Undisputed Thigh Goddess of the Universe Ashanti was back at it again with the mouthwatering shenanigans–this time, blessing us unworthy peasants with an essential care package of life-saving thigh meats and treats that immediately took our minds off the uncertainly of these tumultuous times.
Blessed with untouchable sex appeal and a bubbly personality, the ageless R&Baddie extended her winning streak with a tantalizing two-pack of thirst traps that overshadowed our scary news cycle, lowered our stress levels and magically stocked our fridge while proving YET AGAIN that she’s the baddest 39-year-old beauty alive.

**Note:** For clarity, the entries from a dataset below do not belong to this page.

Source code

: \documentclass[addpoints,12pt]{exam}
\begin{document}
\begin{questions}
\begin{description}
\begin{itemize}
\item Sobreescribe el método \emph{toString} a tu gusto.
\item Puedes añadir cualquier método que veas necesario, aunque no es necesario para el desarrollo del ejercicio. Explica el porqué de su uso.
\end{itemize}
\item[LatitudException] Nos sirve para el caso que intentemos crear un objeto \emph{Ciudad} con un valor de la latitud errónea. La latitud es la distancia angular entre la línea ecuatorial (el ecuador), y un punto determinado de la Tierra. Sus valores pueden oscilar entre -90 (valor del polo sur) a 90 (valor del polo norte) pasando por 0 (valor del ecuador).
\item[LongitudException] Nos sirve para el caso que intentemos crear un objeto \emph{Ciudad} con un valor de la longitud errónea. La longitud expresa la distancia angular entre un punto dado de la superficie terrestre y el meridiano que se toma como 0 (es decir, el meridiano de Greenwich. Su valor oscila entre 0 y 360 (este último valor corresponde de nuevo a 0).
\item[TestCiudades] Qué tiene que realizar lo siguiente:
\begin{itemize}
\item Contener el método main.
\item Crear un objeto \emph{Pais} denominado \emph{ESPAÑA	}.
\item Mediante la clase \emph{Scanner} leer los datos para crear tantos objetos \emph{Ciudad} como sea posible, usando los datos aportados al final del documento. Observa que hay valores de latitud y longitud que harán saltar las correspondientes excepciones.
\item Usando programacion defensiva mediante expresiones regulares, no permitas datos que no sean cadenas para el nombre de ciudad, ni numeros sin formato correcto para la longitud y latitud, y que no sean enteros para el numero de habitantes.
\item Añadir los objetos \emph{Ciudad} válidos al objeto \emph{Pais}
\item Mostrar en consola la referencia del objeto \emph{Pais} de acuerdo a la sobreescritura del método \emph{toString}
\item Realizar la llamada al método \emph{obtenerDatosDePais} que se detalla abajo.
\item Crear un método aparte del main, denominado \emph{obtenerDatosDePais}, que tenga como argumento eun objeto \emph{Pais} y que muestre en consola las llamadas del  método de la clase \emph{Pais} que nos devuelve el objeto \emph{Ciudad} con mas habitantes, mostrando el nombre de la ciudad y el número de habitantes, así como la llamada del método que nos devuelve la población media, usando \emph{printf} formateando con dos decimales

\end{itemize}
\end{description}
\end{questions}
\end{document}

Peep the essential care package and Twitter hysteria on the flip.
We’ve gathered here today to celebrate the most heavenly thigh meats on the whole entire internet
“If you got thighs like Ashanti my DM’s are open” – ours are two, forever
“Ashanti out here looking like The first hot plate on Thanksgiving” – the first and hottest plate, whew yesss
“Ashanti thicker than the racial tension on Tik Tok” – we can’t stress the ‘thicker’ part enough
“Ashanti will be 40 this year” – 40. FOR-TEE. 40 AMERICAN YEARS OLD.
“Ain’t nobody aging backwards better than Ashanti right now” – NO ONE. NOT. A. SOUL
“Ashanti’s thighs were made in a bakery” – the greatest bakery on Earth
“Lawd Ashanti still fine!!!” – STILL. Always and forever FINE.
“Stop playing with her.” – no, seriously. GIVE ASHANTI HER FLOWERS.